Records supplied:
-- -- --

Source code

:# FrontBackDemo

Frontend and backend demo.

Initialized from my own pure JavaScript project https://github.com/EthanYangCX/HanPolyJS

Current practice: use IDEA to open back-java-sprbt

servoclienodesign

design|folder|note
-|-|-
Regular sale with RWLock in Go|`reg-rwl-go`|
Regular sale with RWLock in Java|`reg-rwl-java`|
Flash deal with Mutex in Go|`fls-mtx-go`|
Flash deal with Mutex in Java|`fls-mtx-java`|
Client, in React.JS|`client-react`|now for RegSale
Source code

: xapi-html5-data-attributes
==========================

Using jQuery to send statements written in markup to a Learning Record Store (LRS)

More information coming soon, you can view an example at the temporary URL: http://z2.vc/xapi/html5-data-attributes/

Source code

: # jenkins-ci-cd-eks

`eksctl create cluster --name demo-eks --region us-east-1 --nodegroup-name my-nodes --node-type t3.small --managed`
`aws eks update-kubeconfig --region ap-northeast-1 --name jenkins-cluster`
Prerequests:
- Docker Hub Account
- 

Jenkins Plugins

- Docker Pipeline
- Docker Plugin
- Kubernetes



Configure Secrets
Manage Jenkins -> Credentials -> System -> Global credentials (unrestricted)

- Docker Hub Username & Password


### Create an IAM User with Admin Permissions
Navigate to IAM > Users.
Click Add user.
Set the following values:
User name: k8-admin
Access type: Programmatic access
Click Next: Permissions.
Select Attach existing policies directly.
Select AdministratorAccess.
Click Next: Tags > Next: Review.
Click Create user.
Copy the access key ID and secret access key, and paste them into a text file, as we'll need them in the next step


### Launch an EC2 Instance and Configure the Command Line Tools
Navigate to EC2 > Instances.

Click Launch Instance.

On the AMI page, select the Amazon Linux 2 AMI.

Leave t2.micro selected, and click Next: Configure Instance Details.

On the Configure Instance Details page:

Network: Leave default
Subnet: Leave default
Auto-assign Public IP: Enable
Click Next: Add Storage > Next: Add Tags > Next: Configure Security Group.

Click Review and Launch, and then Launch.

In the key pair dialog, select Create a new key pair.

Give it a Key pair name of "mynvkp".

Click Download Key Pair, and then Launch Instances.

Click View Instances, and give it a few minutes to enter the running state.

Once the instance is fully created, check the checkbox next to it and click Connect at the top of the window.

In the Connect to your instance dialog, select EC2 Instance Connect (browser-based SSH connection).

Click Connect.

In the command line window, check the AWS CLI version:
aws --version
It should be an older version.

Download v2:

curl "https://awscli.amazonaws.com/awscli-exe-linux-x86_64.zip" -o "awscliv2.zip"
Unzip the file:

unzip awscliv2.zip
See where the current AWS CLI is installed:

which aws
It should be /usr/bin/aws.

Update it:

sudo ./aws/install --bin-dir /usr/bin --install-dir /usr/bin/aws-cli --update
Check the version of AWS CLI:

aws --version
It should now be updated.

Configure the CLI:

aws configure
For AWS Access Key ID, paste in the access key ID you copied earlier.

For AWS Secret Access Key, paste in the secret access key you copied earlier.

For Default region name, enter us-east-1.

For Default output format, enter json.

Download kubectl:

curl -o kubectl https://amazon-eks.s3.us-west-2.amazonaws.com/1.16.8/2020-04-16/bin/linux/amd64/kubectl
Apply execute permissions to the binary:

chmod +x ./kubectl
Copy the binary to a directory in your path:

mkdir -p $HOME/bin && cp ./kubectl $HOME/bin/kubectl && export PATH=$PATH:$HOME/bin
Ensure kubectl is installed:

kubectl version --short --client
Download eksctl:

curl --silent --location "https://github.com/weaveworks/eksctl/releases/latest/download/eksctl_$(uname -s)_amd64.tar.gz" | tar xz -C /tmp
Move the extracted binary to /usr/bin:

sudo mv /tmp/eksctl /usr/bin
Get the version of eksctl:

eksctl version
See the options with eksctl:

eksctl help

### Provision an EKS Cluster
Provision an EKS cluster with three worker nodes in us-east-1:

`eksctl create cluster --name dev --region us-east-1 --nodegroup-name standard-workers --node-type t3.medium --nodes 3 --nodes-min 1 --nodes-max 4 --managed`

-- -- --

Required work: All the entries above are to be transcribed without any alteration.

Problem solution:
Source code

:# FrontBackDemo

Frontend and backend demo.

Initialized from my own pure JavaScript project https://github.com/EthanYangCX/HanPolyJS

Current practice: use IDEA to open back-java-sprbt

servoclienodesign

design|folder|note
-|-|-
Regular sale with RWLock in Go|`reg-rwl-go`|
Regular sale with RWLock in Java|`reg-rwl-java`|
Flash deal with Mutex in Go|`fls-mtx-go`|
Flash deal with Mutex in Java|`fls-mtx-java`|
Client, in React.JS|`client-react`|now for RegSale
Source code

: xapi-html5-data-attributes
==========================

Using jQuery to send statements written in markup to a Learning Record Store (LRS)

More information coming soon, you can view an example at the temporary URL: http://z2.vc/xapi/html5-data-attributes/

Source code

: # jenkins-ci-cd-eks

`eksctl create cluster --name demo-eks --region us-east-1 --nodegroup-name my-nodes --node-type t3.small --managed`
`aws eks update-kubeconfig --region ap-northeast-1 --name jenkins-cluster`
Prerequests:
- Docker Hub Account
- 

Jenkins Plugins

- Docker Pipeline
- Docker Plugin
- Kubernetes



Configure Secrets
Manage Jenkins -> Credentials -> System -> Global credentials (unrestricted)

- Docker Hub Username & Password


### Create an IAM User with Admin Permissions
Navigate to IAM > Users.
Click Add user.
Set the following values:
User name: k8-admin
Access type: Programmatic access
Click Next: Permissions.
Select Attach existing policies directly.
Select AdministratorAccess.
Click Next: Tags > Next: Review.
Click Create user.
Copy the access key ID and secret access key, and paste them into a text file, as we'll need them in the next step


### Launch an EC2 Instance and Configure the Command Line Tools
Navigate to EC2 > Instances.

Click Launch Instance.

On the AMI page, select the Amazon Linux 2 AMI.

Leave t2.micro selected, and click Next: Configure Instance Details.

On the Configure Instance Details page:

Network: Leave default
Subnet: Leave default
Auto-assign Public IP: Enable
Click Next: Add Storage > Next: Add Tags > Next: Configure Security Group.

Click Review and Launch, and then Launch.

In the key pair dialog, select Create a new key pair.

Give it a Key pair name of "mynvkp".

Click Download Key Pair, and then Launch Instances.

Click View Instances, and give it a few minutes to enter the running state.

Once the instance is fully created, check the checkbox next to it and click Connect at the top of the window.

In the Connect to your instance dialog, select EC2 Instance Connect (browser-based SSH connection).

Click Connect.

In the command line window, check the AWS CLI version:
aws --version
It should be an older version.

Download v2:

curl "https://awscli.amazonaws.com/awscli-exe-linux-x86_64.zip" -o "awscliv2.zip"
Unzip the file:

unzip awscliv2.zip
See where the current AWS CLI is installed:

which aws
It should be /usr/bin/aws.

Update it:

sudo ./aws/install --bin-dir /usr/bin --install-dir /usr/bin/aws-cli --update
Check the version of AWS CLI:

aws --version
It should now be updated.

Configure the CLI:

aws configure
For AWS Access Key ID, paste in the access key ID you copied earlier.

For AWS Secret Access Key, paste in the secret access key you copied earlier.

For Default region name, enter us-east-1.

For Default output format, enter json.

Download kubectl:

curl -o kubectl https://amazon-eks.s3.us-west-2.amazonaws.com/1.16.8/2020-04-16/bin/linux/amd64/kubectl
Apply execute permissions to the binary:

chmod +x ./kubectl
Copy the binary to a directory in your path:

mkdir -p $HOME/bin && cp ./kubectl $HOME/bin/kubectl && export PATH=$PATH:$HOME/bin
Ensure kubectl is installed:

kubectl version --short --client
Download eksctl:

curl --silent --location "https://github.com/weaveworks/eksctl/releases/latest/download/eksctl_$(uname -s)_amd64.tar.gz" | tar xz -C /tmp
Move the extracted binary to /usr/bin:

sudo mv /tmp/eksctl /usr/bin
Get the version of eksctl:

eksctl version
See the options with eksctl:

eksctl help

### Provision an EKS Cluster
Provision an EKS cluster with three worker nodes in us-east-1:

`eksctl create cluster --name dev --region us-east-1 --nodegroup-name standard-workers --node-type t3.medium --nodes 3 --nodes-min 1 --nodes-max 4 --managed`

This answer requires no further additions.